-- Opening Marker --

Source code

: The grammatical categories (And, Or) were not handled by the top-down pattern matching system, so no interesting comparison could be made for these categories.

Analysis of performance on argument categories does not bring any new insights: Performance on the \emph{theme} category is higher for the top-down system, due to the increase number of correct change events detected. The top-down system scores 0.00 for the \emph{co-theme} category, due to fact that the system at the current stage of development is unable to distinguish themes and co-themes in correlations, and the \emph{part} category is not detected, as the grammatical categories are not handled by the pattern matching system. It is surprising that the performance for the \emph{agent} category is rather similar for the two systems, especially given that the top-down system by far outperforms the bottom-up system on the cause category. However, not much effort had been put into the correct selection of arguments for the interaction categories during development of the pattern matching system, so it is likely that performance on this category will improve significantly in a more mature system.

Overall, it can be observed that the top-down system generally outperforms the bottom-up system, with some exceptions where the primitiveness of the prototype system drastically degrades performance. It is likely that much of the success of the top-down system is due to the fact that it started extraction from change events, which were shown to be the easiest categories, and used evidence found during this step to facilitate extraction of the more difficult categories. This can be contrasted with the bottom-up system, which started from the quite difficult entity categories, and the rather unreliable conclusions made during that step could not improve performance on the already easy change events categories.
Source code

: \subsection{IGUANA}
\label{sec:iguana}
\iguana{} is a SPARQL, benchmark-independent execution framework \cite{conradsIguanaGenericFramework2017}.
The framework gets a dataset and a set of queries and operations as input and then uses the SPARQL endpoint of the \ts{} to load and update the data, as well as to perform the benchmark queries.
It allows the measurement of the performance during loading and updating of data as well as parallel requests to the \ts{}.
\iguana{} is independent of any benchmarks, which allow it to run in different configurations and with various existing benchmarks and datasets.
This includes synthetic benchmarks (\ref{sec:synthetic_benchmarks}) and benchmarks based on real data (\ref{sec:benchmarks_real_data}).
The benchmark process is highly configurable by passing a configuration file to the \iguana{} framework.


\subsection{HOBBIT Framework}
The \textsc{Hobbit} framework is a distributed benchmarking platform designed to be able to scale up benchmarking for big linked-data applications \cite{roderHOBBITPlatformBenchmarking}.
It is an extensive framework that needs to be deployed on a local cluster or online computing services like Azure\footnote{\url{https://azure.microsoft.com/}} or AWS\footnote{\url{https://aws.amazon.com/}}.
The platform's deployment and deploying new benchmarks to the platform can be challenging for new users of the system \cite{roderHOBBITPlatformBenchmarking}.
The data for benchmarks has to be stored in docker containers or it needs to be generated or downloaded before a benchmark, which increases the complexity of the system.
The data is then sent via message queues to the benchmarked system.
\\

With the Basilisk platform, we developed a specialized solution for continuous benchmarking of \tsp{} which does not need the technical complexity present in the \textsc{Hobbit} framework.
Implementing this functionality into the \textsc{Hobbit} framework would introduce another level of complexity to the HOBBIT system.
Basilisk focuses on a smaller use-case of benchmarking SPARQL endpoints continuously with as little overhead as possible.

-- Closing Marker --

● **AIM OF THE TASK**
Starting at the line that contains "The data for", reproduce each line through the end of the records exactly, both ends included.

● **WRITTEN RESPONSE**
The data for benchmarks has to be stored in docker containers or it needs to be generated or downloaded before a benchmark, which increases the complexity of the system.
The data is then sent via message queues to the benchmarked system.
\\

With the Basilisk platform, we developed a specialized solution for continuous benchmarking of \tsp{} which does not need the technical complexity present in the \textsc{Hobbit} framework.
Implementing this functionality into the \textsc{Hobbit} framework would introduce another level of complexity to the HOBBIT system.
Basilisk focuses on a smaller use-case of benchmarking SPARQL endpoints continuously with as little overhead as possible.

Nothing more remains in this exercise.